The main uses of lungeing are:

  • The early training of a young horse;
  • Suppling exercises for horses in work;
  • Retraining of older horses;
  • Establishing schooling practices for horses coming back into work after a break;
  • Exercising horses that cannot be ridden;
  • Initial exercise for a horse that is overexuberant before being ridden;
  • Advanced schooling work;
  • Training riders to help With co-ordination and balance.

Voice commands

Voice commands must be simple, clear and different from each other so that the horse can easily recognise and understand each one and not get confused by two words sounding the same. You need to decide which words you will use for each command and say the same word each time. All upward transition words should be said with an upward lift to the voice, encouraging the horse to move forward and increase their pace, all downward transition words should have a downward, low tone to them and be long and drawn out to allow the horse time to execute the movement. I always use the horse’s name first in all upward transitions, once the horse knows his name it becomes easy to gain his attention.
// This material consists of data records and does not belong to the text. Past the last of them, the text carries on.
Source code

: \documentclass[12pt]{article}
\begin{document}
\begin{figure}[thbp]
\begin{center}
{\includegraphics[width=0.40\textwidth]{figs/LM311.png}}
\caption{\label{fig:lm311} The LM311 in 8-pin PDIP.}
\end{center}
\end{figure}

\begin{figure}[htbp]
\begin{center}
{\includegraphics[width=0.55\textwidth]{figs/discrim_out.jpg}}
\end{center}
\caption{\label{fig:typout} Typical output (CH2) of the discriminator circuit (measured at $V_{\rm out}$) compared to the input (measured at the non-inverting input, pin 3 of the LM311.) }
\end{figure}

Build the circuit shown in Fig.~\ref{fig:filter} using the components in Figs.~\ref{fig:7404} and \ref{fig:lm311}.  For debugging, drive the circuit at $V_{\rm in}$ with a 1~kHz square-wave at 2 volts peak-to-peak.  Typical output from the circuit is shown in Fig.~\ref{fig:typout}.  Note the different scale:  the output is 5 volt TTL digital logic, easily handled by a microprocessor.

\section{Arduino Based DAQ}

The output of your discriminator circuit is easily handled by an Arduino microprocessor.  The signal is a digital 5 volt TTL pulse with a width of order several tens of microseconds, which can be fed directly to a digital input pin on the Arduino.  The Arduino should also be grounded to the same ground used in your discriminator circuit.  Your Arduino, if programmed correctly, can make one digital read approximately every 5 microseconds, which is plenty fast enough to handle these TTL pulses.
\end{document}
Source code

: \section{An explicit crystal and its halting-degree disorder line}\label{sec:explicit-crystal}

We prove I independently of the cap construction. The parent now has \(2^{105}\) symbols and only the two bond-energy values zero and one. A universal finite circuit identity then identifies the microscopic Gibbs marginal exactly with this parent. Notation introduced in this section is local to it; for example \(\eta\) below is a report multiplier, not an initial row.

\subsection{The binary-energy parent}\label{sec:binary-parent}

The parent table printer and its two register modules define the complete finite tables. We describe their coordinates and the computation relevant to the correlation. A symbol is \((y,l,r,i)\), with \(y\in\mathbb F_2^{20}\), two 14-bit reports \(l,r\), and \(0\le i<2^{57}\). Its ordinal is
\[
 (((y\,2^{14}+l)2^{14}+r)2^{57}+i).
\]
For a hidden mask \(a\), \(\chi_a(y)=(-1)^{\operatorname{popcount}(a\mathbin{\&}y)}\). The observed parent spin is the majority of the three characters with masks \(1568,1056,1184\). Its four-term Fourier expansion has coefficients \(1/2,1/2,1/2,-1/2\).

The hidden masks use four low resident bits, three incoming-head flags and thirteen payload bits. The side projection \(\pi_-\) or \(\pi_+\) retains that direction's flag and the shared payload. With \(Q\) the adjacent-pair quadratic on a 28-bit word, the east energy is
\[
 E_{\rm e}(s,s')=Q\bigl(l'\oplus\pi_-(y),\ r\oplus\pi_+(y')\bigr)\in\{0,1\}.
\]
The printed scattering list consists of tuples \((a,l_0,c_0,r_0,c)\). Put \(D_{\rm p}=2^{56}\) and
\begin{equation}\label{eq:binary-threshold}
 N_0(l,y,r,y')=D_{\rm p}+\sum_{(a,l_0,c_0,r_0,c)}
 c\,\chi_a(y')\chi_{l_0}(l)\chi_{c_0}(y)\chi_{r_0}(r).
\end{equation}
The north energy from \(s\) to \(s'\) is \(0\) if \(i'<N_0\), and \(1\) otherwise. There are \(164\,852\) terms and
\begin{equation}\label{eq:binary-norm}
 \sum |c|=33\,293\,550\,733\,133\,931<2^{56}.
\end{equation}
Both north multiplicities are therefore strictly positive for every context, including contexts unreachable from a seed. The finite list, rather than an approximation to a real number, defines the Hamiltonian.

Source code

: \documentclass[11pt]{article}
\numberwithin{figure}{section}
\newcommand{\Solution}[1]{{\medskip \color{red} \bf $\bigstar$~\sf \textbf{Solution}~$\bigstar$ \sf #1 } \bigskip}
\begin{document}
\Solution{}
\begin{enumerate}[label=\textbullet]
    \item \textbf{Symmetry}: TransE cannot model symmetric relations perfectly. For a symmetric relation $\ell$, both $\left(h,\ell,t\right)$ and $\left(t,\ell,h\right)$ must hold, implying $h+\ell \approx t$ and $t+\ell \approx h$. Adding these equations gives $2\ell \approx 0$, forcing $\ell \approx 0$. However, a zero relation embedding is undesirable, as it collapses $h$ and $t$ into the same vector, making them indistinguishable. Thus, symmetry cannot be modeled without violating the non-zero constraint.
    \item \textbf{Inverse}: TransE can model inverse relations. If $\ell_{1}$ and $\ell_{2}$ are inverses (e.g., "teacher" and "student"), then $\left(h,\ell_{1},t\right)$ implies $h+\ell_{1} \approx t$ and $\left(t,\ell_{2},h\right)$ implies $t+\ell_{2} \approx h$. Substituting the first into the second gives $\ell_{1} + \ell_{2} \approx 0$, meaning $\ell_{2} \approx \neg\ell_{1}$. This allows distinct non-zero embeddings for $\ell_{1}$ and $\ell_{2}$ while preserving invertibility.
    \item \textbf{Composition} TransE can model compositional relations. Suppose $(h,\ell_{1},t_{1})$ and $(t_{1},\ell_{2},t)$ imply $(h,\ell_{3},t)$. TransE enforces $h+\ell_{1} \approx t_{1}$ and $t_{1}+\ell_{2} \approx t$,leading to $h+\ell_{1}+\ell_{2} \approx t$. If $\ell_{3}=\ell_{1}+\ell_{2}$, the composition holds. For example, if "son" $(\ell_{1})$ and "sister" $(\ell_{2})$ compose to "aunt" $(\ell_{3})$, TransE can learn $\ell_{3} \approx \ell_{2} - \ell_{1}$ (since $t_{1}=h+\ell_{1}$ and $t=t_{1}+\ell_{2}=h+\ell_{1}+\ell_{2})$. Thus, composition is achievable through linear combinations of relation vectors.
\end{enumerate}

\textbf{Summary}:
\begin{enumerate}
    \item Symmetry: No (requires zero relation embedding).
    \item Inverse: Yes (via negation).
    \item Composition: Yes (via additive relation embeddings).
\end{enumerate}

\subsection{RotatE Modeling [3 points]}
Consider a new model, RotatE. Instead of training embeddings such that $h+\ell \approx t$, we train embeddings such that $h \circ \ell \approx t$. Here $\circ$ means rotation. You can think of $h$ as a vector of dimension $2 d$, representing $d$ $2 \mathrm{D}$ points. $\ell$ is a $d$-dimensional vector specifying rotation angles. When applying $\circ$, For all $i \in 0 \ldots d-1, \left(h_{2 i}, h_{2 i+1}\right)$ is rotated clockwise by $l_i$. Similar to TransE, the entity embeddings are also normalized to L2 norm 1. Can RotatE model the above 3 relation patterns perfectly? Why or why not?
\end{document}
In the training of carriage horses, when driving more than one horse at a time, by using a horse’s name, it is possible to single out one horse without making the others respond as well. If one horse is hanging back, for example, you call his name and, because each horse is accustomed to move forward in response to his name, he pays attention and moves up into his collar. No other horse should respond as they will know you were not speaking to them. With a voice command for all the horses you use something like ‘boys, walk on’ or ‘everybody, walk on’.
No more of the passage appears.